I’ve been dipping into Gary Giddins again. In today’s episode, he declares “the manifest adultness of great lyrics,” which I think is true, and not entirely limited to the so-called “Great American Songbook” of ’20s-’40s standards that he happens to be discussing. He also comments that, “[f]or some reason, few postrock singers can mine the meaning of prerock songs. Is it the often literary and metaphorical language that is alien to them or the rhythms on which the songs are dependent or the required subtlety in phrasing? Those with a theatrical background tend to overemote in a nonswinging Streisandarian bellow, as if determined to clobber the songs before they can clobber them back.”

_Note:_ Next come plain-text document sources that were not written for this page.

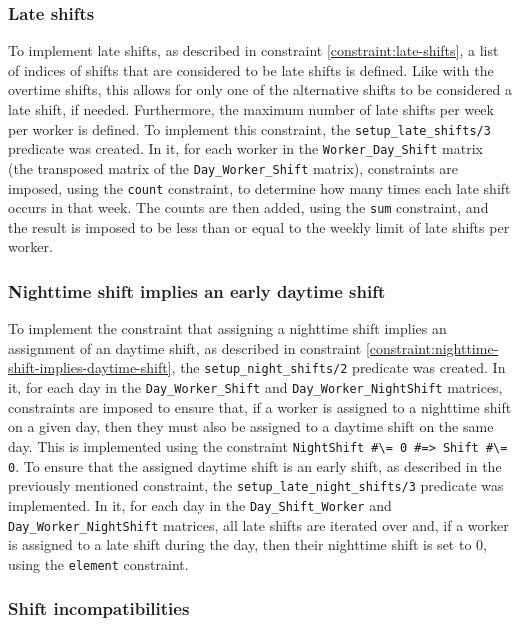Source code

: \documentclass[conference]{IEEEtran}
\begin{document}
\subsubsection*{Late shifts}

To implement late shifts, as described in constraint \ref{constraint:late-shifts}, a list of indices of shifts that are considered to be late shifts is defined. Like with the overtime shifts, this allows for only one of the alternative shifts to be considered a late shift, if needed. Furthermore, the maximum number of late shifts per week per worker is defined.
To implement this constraint, the \texttt{setup\_late\_shifts/3} predicate was created. In it, for each worker in the \texttt{Worker\_Day\_Shift} matrix (the transposed matrix of the \texttt{Day\_Worker\_Shift} matrix), constraints are imposed, using the \texttt{count} constraint, to determine how many times each late shift occurs in that week. The counts are then added, using the \texttt{sum} constraint, and the result is imposed to be less than or equal to the weekly limit of late shifts per worker.

\subsubsection*{Nighttime shift implies an early daytime shift}

To implement the constraint that assigning a nighttime shift implies an assignment of an daytime shift, as described in constraint \ref{constraint:nighttime-shift-implies-daytime-shift}, the \texttt{setup\_night\_shifts/2} predicate was created. In it, for each day in the \texttt{Day\_Worker\_Shift} and \texttt{Day\_Worker\_NightShift} matrices, constraints are imposed to ensure that, if a worker is assigned to a nighttime shift on a given day, then they must also be assigned to a daytime shift on the same day. This is implemented using the constraint \texttt{NightShift \#\textbackslash= 0 \#=> Shift \#\textbackslash= 0}. To ensure that the assigned daytime shift is an early shift, as described in the previously mentioned constraint, the \texttt{setup\_late\_night\_shifts/3} predicate was implemented. In it, for each day in the \texttt{Day\_Shift\_Worker} and \texttt{Day\_Worker\_NightShift} matrices, all late shifts are iterated over and, if a worker is assigned to a late shift during the day, then their nighttime shift is set to 0, using the \texttt{element} constraint.

\subsubsection*{Shift incompatibilities}
\end{document}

I think he’s right on all counts here, too. I find it difficult to listen to, say, Rod Stewart either searching for or faking the right kind of sophistication to inhabit these songs. To say he hasn’t got it in him is to be kind. But, of course, the “nonswinging Streisandarian bellow,” so often mistaken for great singing is much, much worse. The song may not always get in the first punch, but it does always defeat these clowns

As we all know, if it ain’t got that swing, it don’t mean a thing.

[Along these musically judgmental lines, I used to love the way that the editors of the Penguin Guide to Classical Music used the word “suave” as a dismissive pejorative, being somehow foreign, and dangerously ingratiating. (You know what these foreigners are.) In my memory, at least, good English performances were “bright,” “open,” and “direct,” sometimes “lyrical” or “luminescent.” And, you know? They are.]